*** Opening of DATA UNDER STUDY ***

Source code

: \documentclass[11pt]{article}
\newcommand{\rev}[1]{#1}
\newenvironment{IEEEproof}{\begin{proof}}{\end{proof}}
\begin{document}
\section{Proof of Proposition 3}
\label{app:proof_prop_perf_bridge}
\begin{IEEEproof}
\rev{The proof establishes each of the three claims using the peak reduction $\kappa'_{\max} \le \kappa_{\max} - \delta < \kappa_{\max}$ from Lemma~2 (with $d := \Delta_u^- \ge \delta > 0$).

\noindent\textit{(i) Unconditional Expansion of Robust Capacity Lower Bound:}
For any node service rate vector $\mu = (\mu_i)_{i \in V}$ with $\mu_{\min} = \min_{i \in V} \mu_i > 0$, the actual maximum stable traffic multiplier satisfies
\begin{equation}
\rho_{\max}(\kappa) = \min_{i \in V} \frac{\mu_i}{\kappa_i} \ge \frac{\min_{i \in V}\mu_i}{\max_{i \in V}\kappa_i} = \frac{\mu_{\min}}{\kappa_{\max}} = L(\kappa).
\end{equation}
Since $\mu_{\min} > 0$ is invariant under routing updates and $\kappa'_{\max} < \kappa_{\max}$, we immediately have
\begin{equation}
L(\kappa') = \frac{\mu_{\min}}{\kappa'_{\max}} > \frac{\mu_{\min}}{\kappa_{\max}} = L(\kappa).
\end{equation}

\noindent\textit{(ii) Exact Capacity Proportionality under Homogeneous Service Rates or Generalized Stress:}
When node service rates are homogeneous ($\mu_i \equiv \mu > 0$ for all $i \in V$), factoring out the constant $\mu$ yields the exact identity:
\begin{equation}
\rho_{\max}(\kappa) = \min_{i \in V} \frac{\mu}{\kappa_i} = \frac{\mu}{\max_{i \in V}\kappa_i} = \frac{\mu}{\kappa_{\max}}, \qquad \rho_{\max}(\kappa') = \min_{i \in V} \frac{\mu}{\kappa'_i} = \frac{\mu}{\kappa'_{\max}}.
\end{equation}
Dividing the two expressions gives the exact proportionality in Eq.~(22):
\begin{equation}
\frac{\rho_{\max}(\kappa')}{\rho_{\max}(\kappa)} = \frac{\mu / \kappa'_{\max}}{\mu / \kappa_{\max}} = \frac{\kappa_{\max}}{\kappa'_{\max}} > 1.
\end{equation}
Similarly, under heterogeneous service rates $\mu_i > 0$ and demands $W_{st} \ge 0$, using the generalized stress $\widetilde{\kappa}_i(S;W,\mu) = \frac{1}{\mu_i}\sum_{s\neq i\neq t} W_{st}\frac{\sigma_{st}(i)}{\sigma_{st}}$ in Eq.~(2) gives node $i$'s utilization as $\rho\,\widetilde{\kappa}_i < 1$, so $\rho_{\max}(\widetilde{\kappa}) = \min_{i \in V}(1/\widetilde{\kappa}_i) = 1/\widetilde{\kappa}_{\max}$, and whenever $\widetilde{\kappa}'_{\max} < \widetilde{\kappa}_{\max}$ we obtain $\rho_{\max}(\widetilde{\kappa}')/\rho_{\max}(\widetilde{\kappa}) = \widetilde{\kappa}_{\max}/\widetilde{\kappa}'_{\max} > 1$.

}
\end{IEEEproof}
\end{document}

*** Close of DATA UNDER STUDY ***

YOUR TASK → Beginning with the line that contains "Similarly, under heterogeneous", restate word for word each line through the last one in the data, and write nothing more.

SOLUTION →
Similarly, under heterogeneous service rates $\mu_i > 0$ and demands $W_{st} \ge 0$, using the generalized stress $\widetilde{\kappa}_i(S;W,\mu) = \frac{1}{\mu_i}\sum_{s\neq i\neq t} W_{st}\frac{\sigma_{st}(i)}{\sigma_{st}}$ in Eq.~(2) gives node $i$'s utilization as $\rho\,\widetilde{\kappa}_i < 1$, so $\rho_{\max}(\widetilde{\kappa}) = \min_{i \in V}(1/\widetilde{\kappa}_i) = 1/\widetilde{\kappa}_{\max}$, and whenever $\widetilde{\kappa}'_{\max} < \widetilde{\kappa}_{\max}$ we obtain $\rho_{\max}(\widetilde{\kappa}')/\rho_{\max}(\widetilde{\kappa}) = \widetilde{\kappa}_{\max}/\widetilde{\kappa}'_{\max} > 1$.

}
\end{IEEEproof}
\end{document}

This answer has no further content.